Work instruction: The first line of the data below and every line after it, through the one with "approximately one week.", must be transcribed without change.

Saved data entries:

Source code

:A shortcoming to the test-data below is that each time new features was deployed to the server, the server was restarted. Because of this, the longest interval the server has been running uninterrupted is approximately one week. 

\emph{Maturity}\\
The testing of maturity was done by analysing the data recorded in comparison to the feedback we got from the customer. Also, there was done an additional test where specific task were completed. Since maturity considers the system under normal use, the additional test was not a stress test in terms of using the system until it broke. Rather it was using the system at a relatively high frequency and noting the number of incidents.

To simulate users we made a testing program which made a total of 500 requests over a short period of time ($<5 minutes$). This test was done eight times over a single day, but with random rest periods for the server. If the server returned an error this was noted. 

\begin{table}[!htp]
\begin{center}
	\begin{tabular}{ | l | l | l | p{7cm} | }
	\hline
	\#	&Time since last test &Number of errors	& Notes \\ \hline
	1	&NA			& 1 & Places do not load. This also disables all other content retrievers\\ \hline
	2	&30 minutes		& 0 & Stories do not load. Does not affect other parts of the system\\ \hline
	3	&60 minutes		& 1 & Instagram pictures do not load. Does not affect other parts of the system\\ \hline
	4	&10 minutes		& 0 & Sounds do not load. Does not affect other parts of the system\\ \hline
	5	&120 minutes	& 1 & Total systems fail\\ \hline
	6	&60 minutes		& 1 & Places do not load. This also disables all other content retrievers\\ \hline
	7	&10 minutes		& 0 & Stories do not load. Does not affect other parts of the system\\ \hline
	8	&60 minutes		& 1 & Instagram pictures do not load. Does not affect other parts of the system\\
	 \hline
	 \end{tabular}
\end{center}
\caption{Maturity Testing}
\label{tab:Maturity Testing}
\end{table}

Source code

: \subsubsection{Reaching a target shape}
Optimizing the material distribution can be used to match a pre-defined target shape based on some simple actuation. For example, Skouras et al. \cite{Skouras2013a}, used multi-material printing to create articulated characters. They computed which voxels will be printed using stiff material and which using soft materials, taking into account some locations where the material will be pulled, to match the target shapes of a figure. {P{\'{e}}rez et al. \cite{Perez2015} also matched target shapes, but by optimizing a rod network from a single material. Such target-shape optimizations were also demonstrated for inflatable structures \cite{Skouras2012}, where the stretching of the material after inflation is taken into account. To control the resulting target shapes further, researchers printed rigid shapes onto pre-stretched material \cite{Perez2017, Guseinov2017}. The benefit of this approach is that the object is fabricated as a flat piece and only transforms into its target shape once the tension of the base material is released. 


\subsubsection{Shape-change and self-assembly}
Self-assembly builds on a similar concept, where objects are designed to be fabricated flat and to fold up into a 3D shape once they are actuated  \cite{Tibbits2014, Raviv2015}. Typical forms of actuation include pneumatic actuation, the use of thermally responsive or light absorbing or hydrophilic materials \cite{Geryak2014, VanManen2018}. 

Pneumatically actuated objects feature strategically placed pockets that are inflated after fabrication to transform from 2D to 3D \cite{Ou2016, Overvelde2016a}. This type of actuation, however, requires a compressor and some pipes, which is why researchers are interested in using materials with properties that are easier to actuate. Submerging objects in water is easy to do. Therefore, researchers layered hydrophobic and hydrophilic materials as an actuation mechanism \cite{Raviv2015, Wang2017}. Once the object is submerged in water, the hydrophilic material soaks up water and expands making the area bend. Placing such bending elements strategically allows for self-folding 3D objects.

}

Written solution:
Source code

:A shortcoming to the test-data below is that each time new features was deployed to the server, the server was restarted. Because of this, the longest interval the server has been running uninterrupted is approximately one week. 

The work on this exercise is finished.